### Material for the task
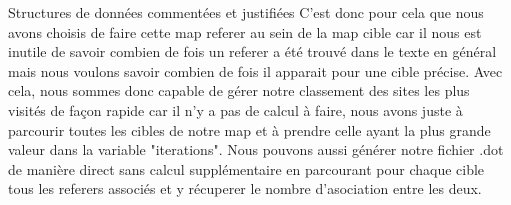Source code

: \documentclass{article}
\begin{document}
\begin{section}{Structures de données commentées et justifiées}
C'est donc pour cela que nous avons choisis de faire cette map referer au sein de la map cible car il nous est inutile de savoir combien de fois un referer a été trouvé dans le texte en général mais nous voulons savoir combien de fois il apparait pour une cible précise.
Avec cela, nous sommes donc capable de gérer notre classement des sites les plus visités de façon rapide car il n'y a pas de calcul à faire, nous avons juste à parcourir toutes les cibles de notre map et à prendre celle ayant la plus grande valeur dans la variable "iterations". Nous pouvons aussi générer notre fichier .dot de manière direct sans calcul supplémentaire en parcourant pour chaque cible tous les referers associés et y récuperer le nombre d'asociation entre les deux.

\end{section}
\end{document}

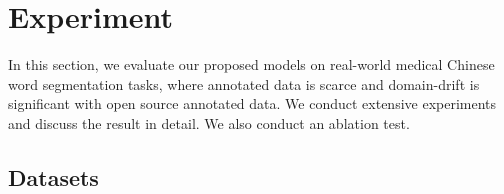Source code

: \section{Experiment}

In this section, we evaluate our proposed models on real-world medical Chinese word segmentation tasks, where annotated data is scarce and domain-drift is significant with open source annotated data. We conduct extensive experiments and discuss the result in detail. We also conduct an ablation test.


\subsection{Datasets}\label{sec:datasets}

### Task requirements
Only one number is wanted: how many lines in the records above contain the string "begin".

### Solution below
2